## [What you will do]
Give back a single number: the count of lines in the data that contain the string "need".

## [Extracted data]
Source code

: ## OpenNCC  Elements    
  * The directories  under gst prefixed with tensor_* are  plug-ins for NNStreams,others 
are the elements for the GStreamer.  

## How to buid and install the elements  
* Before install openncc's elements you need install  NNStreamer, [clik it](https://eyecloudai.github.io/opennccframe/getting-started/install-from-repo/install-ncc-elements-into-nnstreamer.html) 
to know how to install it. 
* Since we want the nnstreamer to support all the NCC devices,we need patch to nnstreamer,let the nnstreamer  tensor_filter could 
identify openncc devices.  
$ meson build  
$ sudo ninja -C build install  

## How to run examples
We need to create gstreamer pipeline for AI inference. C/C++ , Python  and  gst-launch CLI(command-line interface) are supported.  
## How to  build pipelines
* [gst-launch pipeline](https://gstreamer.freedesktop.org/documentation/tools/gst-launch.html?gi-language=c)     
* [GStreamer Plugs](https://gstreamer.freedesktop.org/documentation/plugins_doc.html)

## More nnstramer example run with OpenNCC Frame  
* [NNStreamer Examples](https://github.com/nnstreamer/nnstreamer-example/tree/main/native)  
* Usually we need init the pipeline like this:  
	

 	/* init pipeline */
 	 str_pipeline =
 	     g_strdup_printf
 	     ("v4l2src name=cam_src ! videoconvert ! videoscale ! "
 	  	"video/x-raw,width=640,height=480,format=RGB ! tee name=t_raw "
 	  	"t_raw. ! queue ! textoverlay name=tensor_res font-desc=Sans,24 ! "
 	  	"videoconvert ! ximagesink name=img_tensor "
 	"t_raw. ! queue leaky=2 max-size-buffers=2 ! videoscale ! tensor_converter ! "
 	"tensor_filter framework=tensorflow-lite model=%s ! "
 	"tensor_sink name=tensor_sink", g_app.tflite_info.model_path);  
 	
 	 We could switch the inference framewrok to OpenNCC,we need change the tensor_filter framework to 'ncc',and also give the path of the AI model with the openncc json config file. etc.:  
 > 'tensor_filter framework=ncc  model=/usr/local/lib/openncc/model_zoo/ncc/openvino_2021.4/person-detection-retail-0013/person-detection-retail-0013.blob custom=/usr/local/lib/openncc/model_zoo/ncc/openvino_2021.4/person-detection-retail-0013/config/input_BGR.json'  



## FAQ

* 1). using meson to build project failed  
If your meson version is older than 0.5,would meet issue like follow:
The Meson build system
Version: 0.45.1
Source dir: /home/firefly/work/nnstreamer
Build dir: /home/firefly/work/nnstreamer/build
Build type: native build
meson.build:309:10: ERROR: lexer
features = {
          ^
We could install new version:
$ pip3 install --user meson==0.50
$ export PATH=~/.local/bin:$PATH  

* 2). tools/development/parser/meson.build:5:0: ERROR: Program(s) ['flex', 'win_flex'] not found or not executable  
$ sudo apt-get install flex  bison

## [Reply to the task]
5